Lincoln County Community Rights, which supports the ban, argues that Oregon law that pre-empt local governments from regulating pesticides is unconstitutional.

The ordinance was approved by voters earlier this year but is being challenged in a lawsuit filed by landowners Rex Capri and Wakefield Farms, who rely on aerial spraying.

During oral arguments on Oct. 9, the plaintiffs asked Lincoln County Circuit Court Judge Sheryl Bachart to declare the ordinance invalid because a local government can’t overrule Oregon law.

Not only does the county lack the general authority to enact such an ordinance, but the prohibition is specifically barred by Oregon statutes governing pesticides, forest practices and the “right to farm,” according to plaintiffs.
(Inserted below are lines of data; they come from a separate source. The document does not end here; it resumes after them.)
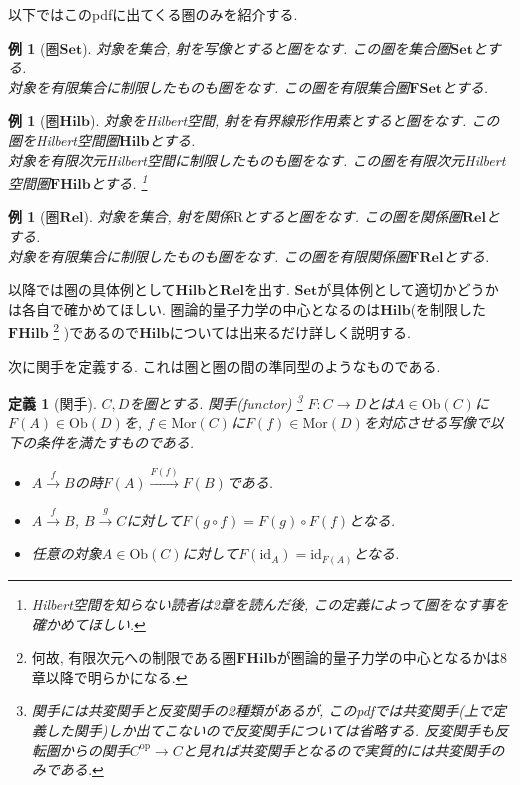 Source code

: \documentclass[a4paper,12pt]{ltjsarticle}
\theoremstyle{break}
\newtheorem{defn}[thm]{定義}
\newtheorem{eg}[thm]{例}
\newcommand{\cset}{\mathbf{Set}}
\newcommand{\fset}{\mathbf{FSet}}
\newcommand{\rel}{\mathbf{Rel}}
\newcommand{\frel}{\mathbf{FRel}}
\newcommand{\hilb}{\mathbf{Hilb}}
\newcommand{\fhilb}{\mathbf{FHilb}}
\newcommand{\mrr}{\mathrm{R}}
\newcommand{\Ob}{\mathrm{Ob}}
\newcommand{\Mor}{\mathrm{Mor}}
\newcommand{\Op}{\mathrm{op}}
\newcommand{\xr}[1]{\xrightarrow{#1}}
\newcommand{\id}{\mathrm{id}}
\numberwithin{equation}{section}
\begin{document}
以下ではこのpdfに出てくる圏のみを紹介する. 

\begin{eg}[圏$\cset$]
  対象を集合, 射を写像とすると圏をなす. 
  この圏を集合圏$\cset$とする. \\
  対象を有限集合に制限したものも圏をなす. 
  この圏を有限集合圏$\fset$とする. 
\end{eg}  

\begin{eg}[圏$\hilb$]
  対象をHilbert空間, 射を有界線形作用素とすると圏をなす. 
  この圏をHilbert空間圏$\hilb$とする. \\
  対象を有限次元Hilbert空間に制限したものも圏をなす. 
  この圏を有限次元Hilbert空間圏$\fhilb$とする. 
  \footnote{
      Hilbert空間を知らない読者は2章を読んだ後, この定義によって圏をなす事を確かめてほしい.
    }
\end{eg} 

\begin{eg}[圏$\rel$]
  対象を集合, 射を関係$\mrr$とすると圏をなす. 
  この圏を関係圏$\rel$とする. \\
  対象を有限集合に制限したものも圏をなす. 
  この圏を有限関係圏$\frel$とする. 
\end{eg}  

以降では圏の具体例として$\hilb$と$\rel$を出す. 
$\cset$が具体例として適切かどうかは各自で確かめてほしい. 
圏論的量子力学の中心となるのは$\hilb$(を制限した$\fhilb$
\footnote{
    何故, 有限次元への制限である圏$\fhilb$が圏論的量子力学の中心となるかは8章以降で明らかになる.
  }
  )であるので$\hilb$については出来るだけ詳しく説明する. 

次に関手を定義する. 
これは圏と圏の間の準同型のようなものである. 

\begin{defn}[関手]
  $C, D$を圏とする. 
  関手(functor)
  \footnote{
    関手には共変関手と反変関手の2種類があるが, このpdfでは共変関手(上で定義した関手)しか出てこないので反変関手については省略する. 
    反変関手も反転圏からの関手$C^\Op \to C$と見れば共変関手となるので実質的には共変関手のみである.  
  }
  $F: C \to D$とは$A \in \Ob(C)$に$F(A) \in \Ob(D)$を, $f \in \Mor(C)$に$F(f) \in \Mor(D)$を対応させる写像で以下の条件を満たすものである. 
  \begin{itemize}
    \item $A \xr{f} B$の時$F(A) \xr{F(f)} F(B)$である. 
    \item $A \xr{f} B$, $B \xr{g} C$に対して$F(g \circ f) = F(g) \circ F(f)$となる.
    \item 任意の対象$A \in \Ob(C)$に対して$F(\id_A) = \id_{F(A)}$となる. 
  \end{itemize}
\end{defn}
\end{document}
“There is no opportunity for local government to adopt laws that are different than state laws” regarding pesticides, said Gregory Chaimov, the plaintiff’s attorney.

Supporters of the aerial spray ban countered that the county has an inherent “natural right” to local community self-government that should be affirmed by the judge.

Under the Oregon Constitution, all power is inherent in the people, who may reform or abolish the government, said Ann Kneeland, attorney for Lincoln County Community Rights, which intervened as a defendant in the case.

“These concepts may seem radical or revolutionary to us now but these are concepts in our Constitution,” she said.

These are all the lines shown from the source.